Data provided.
################

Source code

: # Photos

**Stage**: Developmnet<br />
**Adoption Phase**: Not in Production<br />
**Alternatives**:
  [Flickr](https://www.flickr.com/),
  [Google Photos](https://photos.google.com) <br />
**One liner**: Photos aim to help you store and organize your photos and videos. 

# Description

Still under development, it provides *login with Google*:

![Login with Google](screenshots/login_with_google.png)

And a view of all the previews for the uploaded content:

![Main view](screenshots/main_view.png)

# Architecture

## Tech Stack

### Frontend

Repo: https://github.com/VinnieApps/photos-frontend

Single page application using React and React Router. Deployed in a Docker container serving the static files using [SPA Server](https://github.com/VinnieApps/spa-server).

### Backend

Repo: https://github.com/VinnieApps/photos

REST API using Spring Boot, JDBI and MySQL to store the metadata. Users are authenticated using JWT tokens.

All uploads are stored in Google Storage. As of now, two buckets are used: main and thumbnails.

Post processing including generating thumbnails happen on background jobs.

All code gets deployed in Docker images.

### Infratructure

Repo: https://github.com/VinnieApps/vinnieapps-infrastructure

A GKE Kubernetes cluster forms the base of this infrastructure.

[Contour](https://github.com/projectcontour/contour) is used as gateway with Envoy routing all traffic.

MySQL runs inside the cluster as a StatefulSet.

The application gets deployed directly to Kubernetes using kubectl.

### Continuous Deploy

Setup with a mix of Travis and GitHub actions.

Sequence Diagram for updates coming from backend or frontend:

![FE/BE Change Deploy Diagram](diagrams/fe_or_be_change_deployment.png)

################

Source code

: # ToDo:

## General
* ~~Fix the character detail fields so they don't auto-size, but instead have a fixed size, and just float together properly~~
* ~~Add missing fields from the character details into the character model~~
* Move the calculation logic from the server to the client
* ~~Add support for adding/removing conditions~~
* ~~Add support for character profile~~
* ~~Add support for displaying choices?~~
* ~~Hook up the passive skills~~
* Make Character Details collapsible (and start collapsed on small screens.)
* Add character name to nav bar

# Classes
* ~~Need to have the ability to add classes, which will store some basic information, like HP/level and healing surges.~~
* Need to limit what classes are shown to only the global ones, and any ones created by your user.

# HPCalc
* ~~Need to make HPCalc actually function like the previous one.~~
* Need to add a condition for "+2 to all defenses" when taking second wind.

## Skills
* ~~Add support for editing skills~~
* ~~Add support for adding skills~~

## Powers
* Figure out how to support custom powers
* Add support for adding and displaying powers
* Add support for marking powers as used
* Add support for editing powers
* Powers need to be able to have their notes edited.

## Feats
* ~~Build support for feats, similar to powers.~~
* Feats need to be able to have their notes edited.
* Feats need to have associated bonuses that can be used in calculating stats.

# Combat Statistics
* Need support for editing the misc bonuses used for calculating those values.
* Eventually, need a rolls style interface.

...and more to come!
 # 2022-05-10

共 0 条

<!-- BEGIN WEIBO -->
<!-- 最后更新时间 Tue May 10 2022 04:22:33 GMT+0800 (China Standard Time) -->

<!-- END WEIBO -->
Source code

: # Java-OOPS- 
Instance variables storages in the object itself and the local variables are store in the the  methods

################

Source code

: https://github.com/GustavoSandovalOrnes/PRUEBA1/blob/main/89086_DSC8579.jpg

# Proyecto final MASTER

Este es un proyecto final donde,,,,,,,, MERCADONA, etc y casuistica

################

Problem requirements. Please copy out each line of the material that contains the string "application".

Answer for the task.
Single page application using React and React Router. Deployed in a Docker container serving the static files using [SPA Server](https://github.com/VinnieApps/spa-server).
The application gets deployed directly to Kubernetes using kubectl.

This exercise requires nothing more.